Ronald Howard Whitney (born October 5, 1942) is an American retired hurdler and sprinter. Known for his fast finish, he was sixth in the 400 m hurdles at the 1968 Summer Olympics. He had entered the race as one of the favorites, having been ranked #1 in the world in 1967 and winning the USA Outdoor Track and Field Championships in the event for the second time earlier that year. At the Olympics, his first heat victory established a new Olympic record, only to be surpassed by David Hemery two days later.
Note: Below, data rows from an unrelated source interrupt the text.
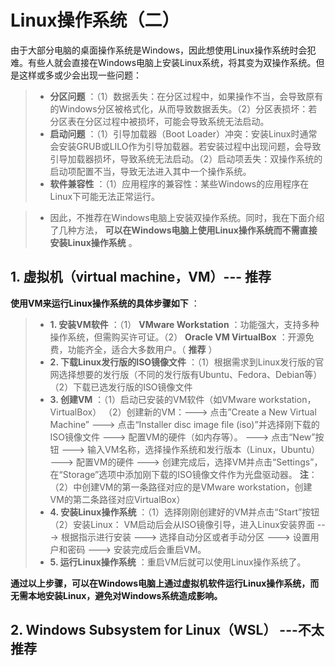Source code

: # Linux操作系统（二）
由于大部分电脑的桌面操作系统是Windows，因此想使用Linux操作系统时会犯难。有些人就会直接在Windows电脑上安装Linux系统，将其变为双操作系统。但是这样或多或少会出现一些问题：
>- **分区问题** ：（1）数据丢失：在分区过程中，如果操作不当，会导致原有的Windows分区被格式化，从而导致数据丢失。（2）分区表损坏：若分区表在分区过程中被损坏，可能会导致系统无法启动。
>-  **启动问题** ：（1）引导加载器（Boot Loader）冲突：安装Linux时通常会安装GRUB或LILO作为引导加载器。若安装过程中出现问题，会导致引导加载器损坏，导致系统无法启动。（2）启动项丢失：双操作系统的启动项配置不当，导致无法进入其中一个操作系统。
>- **软件兼容性** ：（1）应用程序的兼容性：某些Windows的应用程序在Linux下可能无法正常运行。

>- 因此，不推荐在Windows电脑上安装双操作系统。同时，我在下面介绍了几种方法，  **可以在Windows电脑上使用Linux操作系统而不需直接安装Linux操作系统**  。

## 1. 虚拟机（virtual machine，VM）--- 推荐
  **使用VM来运行Linux操作系统的具体步骤如下** ：
>- **1. 安装VM软件** ：（1） **VMware Workstation** ：功能强大，支持多种操作系统，但需购买许可证。（2） **Oracle VM VirtualBox** ：开源免费，功能齐全，适合大多数用户。（ **推荐** ）
>- **2. 下载Linux发行版的ISO镜像文件** ：（1）根据需求到Linux发行版的官网选择想要的发行版（不同的发行版有Ubuntu、Fedora、Debian等） （2）下载已选发行版的ISO镜像文件
>- **3. 创建VM** ：（1）启动已安装的VM软件（如VMware workstation，VirtualBox） （2）创建新的VM：---> 点击”Create a New Virtual Machine”  ---> 点击“Installer disc image file (iso)”并选择刚下载的ISO镜像文件 ---> 配置VM的硬件（如内存等）。             ---> 点击“New”按钮 ---> 输入VM名称，选择操作系统和发行版本（Linux，Ubuntu） ---> 配置VM的硬件 ---> 创建完成后，选择VM并点击“Settings”，在“Storage”选项中添加刚下载的ISO镜像文件作为光盘驱动器。
**注**：（2）中创建VM的第一条路径对应的是VMware workstation，创建VM的第二条路径对应VirtualBox）
>- **4. 安装Linux操作系统** ：（1）选择刚刚创建好的VM并点击“Start”按钮  （2）安装Linux： VM启动后会从ISO镜像引导，进入Linux安装界面 ---> 根据指示进行安装 ---> 选择自动分区或者手动分区 ---> 设置用户和密码 ---> 安装完成后会重启VM。
>- **5. 运行Linux操作系统** ：重启VM后就可以使用Linux操作系统了。

**通过以上步骤，可以在Windows电脑上通过虚拟机软件运行Linux操作系统，而无需本地安装Linux，避免对Windows系统造成影响。**

## 2. Windows Subsystem for Linux（WSL） ---不太推荐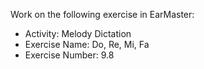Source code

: Work on the following exercise in EarMaster:
- Activity: Melody Dictation
- Exercise Name: Do, Re, Mi, Fa
- Exercise Number: 9.8
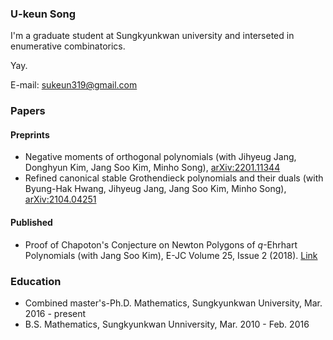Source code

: ### U-keun Song
I'm a graduate student at Sungkyunkwan university and interseted in enumerative combinatorics.

Yay.

E-mail: sukeun319@gmail.com
### Papers
#### Preprints
- Negative moments of orthogonal polynomials (with Jihyeug Jang, Donghyun Kim, Jang Soo Kim, Minho Song), [arXiv:2201.11344](https://arxiv.org/abs/2201.11344)
- Refined canonical stable Grothendieck polynomials and their duals (with Byung-Hak Hwang, Jihyeug Jang, Jang Soo Kim, Minho Song), [arXiv:2104.04251](https://arxiv.org/abs/2104.04251)

#### Published
- Proof of Chapoton's Conjecture on Newton Polygons of $q$-Ehrhart Polynomials (with Jang Soo Kim), E-JC Volume 25, Issue 2 (2018). [Link](https://www.combinatorics.org/ojs/index.php/eljc/article/view/v25i2p51)
### Education
- Combined master's-Ph.D. Mathematics, Sungkyunkwan University, Mar. 2016 - present
- B.S. Mathematics, Sungkyunkwan Unniversity, Mar. 2010 - Feb. 2016
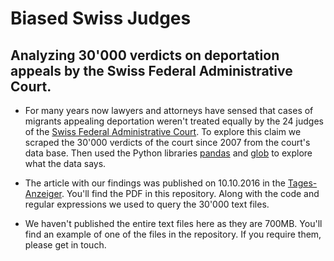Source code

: # Biased Swiss Judges

## Analyzing 30'000 verdicts on deportation appeals by the Swiss Federal Administrative Court.

- For many years now lawyers and attorneys have sensed that cases of migrants appealing deportation weren't treated equally by the 24 judges of the [Swiss Federal Administrative Court](http://www.bvger.ch/index.html?lang=en). To explore this claim we scraped the 30'000 verdicts of the court since 2007 from the court's data base. Then used the Python libraries [pandas](http://pandas.pydata.org/) and [glob](https://docs.python.org/2/library/glob.html) to explore what the data says.

- The article with our findings was published on 10.10.2016 in the [Tages-Anzeiger](http://www.tagesanzeiger.ch). You'll find the PDF in this repository. Along with the code and regular expressions we used to query the 30'000 text files.

- We haven't published the entire text files here as they are 700MB. You'll find an example of one of the files in the repository. If you require them, please get in touch.
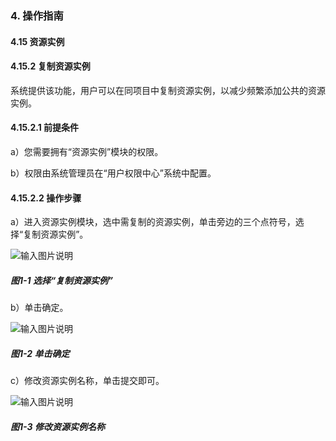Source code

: ### 4. 操作指南

#### 4.15 资源实例

#### 4.15.2 复制资源实例

系统提供该功能，用户可以在同项目中复制资源实例，以减少频繁添加公共的资源实例。

#### 4.15.2.1 前提条件

a）您需要拥有“资源实例”模块的权限。

b）权限由系统管理员在“用户权限中心”系统中配置。

#### 4.15.2.2 操作步骤

a）进入资源实例模块，选中需复制的资源实例，单击旁边的三个点符号，选择“复制资源实例”。

![输入图片说明](../../../../images/SoFlu%EF%BC%88%E5%90%8E%E7%AB%AF%EF%BC%89%E5%BC%80%E5%8F%91%E5%B9%B3%E5%8F%B0/1.%20%E6%9C%80%E6%96%B0%E7%89%88%E6%9C%AC%20-%20%E6%9B%B4%E6%96%B0%E6%97%A5%E6%9C%9F%20-%202022.10.08/4.%20%E6%93%8D%E4%BD%9C%E6%8C%87%E5%8D%97/15.%20%E8%B5%84%E6%BA%90%E5%AE%9E%E4%BE%8B/2.%20%E5%A4%8D%E5%88%B6%E8%B5%84%E6%BA%90%E5%AE%9E%E4%BE%8B/image.png)

##### 图1-1 选择“复制资源实例”

b）单击确定。

![输入图片说明](../../../../images/SoFlu%EF%BC%88%E5%90%8E%E7%AB%AF%EF%BC%89%E5%BC%80%E5%8F%91%E5%B9%B3%E5%8F%B0/1.%20%E6%9C%80%E6%96%B0%E7%89%88%E6%9C%AC%20-%20%E6%9B%B4%E6%96%B0%E6%97%A5%E6%9C%9F%20-%202022.10.08/4.%20%E6%93%8D%E4%BD%9C%E6%8C%87%E5%8D%97/15.%20%E8%B5%84%E6%BA%90%E5%AE%9E%E4%BE%8B/2.%20%E5%A4%8D%E5%88%B6%E8%B5%84%E6%BA%90%E5%AE%9E%E4%BE%8B/1-2.png)

##### 图1-2 单击确定

c）修改资源实例名称，单击提交即可。

![输入图片说明](../../../../images/SoFlu%EF%BC%88%E5%90%8E%E7%AB%AF%EF%BC%89%E5%BC%80%E5%8F%91%E5%B9%B3%E5%8F%B0/1.%20%E6%9C%80%E6%96%B0%E7%89%88%E6%9C%AC%20-%20%E6%9B%B4%E6%96%B0%E6%97%A5%E6%9C%9F%20-%202022.10.08/4.%20%E6%93%8D%E4%BD%9C%E6%8C%87%E5%8D%97/15.%20%E8%B5%84%E6%BA%90%E5%AE%9E%E4%BE%8B/2.%20%E5%A4%8D%E5%88%B6%E8%B5%84%E6%BA%90%E5%AE%9E%E4%BE%8B/1-3.png)

##### 图1-3 修改资源实例名称

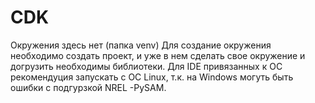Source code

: # CDK
Окружения здесь нет (папка venv) 
Для создание окружения необходимо создать проект,
и уже в нем сделать свое окружение и догрузить необходимы библиотеки.
Для IDE привязанных к ОС рекомендуция запускать с ОС Linux,
т.к. на Windows могуть быть ошибки с подгурзкой NREL -PySAM.
 
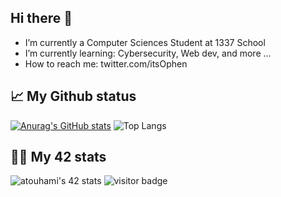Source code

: Hi there 👋
---------------------


- I’m currently a Computer Sciences Student at 1337 School
- I’m currently learning: Cybersecurity, Web dev, and more ...
- How to reach me: twitter.com/itsOphen

## 📈 My Github status
[![Anurag's GitHub stats](https://github-readme-stats.vercel.app/api?username=imophen&theme=radical)](https://github.com/anuraghazra/github-readme-stats)
![Top Langs](https://github-readme-stats.vercel.app/api/top-langs/?username=imophen&layout=compact&theme=radical)

## 👨‍💻 My 42 stats

![atouhami's 42 stats](https://badge42.herokuapp.com/api/stats/atouhami?darkmode=true&cursus=42cursus)
![visitor badge](https://visitor-badge.glitch.me/badge?page_id=ImOphen.visitor-badge)

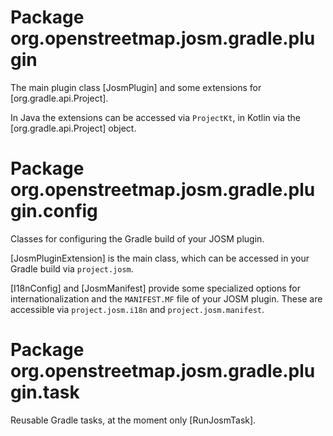 # Package org.openstreetmap.josm.gradle.plugin

The main plugin class [JosmPlugin] and some extensions for [org.gradle.api.Project].

In Java the extensions can be accessed via `ProjectKt`, in Kotlin via the [org.gradle.api.Project] object.

# Package org.openstreetmap.josm.gradle.plugin.config

Classes for configuring the Gradle build of your JOSM plugin.

[JosmPluginExtension] is the main class, which can be accessed in your Gradle build via `project.josm`.

[I18nConfig] and [JosmManifest] provide some specialized options for internationalization and the `MANIFEST.MF` file of your JOSM plugin. These are accessible via `project.josm.i18n` and `project.josm.manifest`.

# Package org.openstreetmap.josm.gradle.plugin.task

Reusable Gradle tasks, at the moment only [RunJosmTask].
Previously he had been the Pan American Games champion in the same event. While working on his master's degree at Colorado State University, he was the 1967 Gold Medalist at the World University Games. He also had won bronze two years earlier and while competing for Occidental College, where he was coached by Jim Bush, was runner up at the NCAA Championships in 1963.

At Thomas Downey High School in Modesto, California, Whitney was the champion at the 1960 Golden West Invitational, the equivalent of a national champion, at 800 m, a week after finishing fourth in the CIF California State Meet in the same event.

Whitney continued to compete into masters age groups as a pioneer of masters athletics.

Whitney continues to be involved in the sport as head track and field coach at Santa Rosa Junior College. He is a member of the Mt. SAC Relays Hall of Fame and the Occidental College Hall of Fame.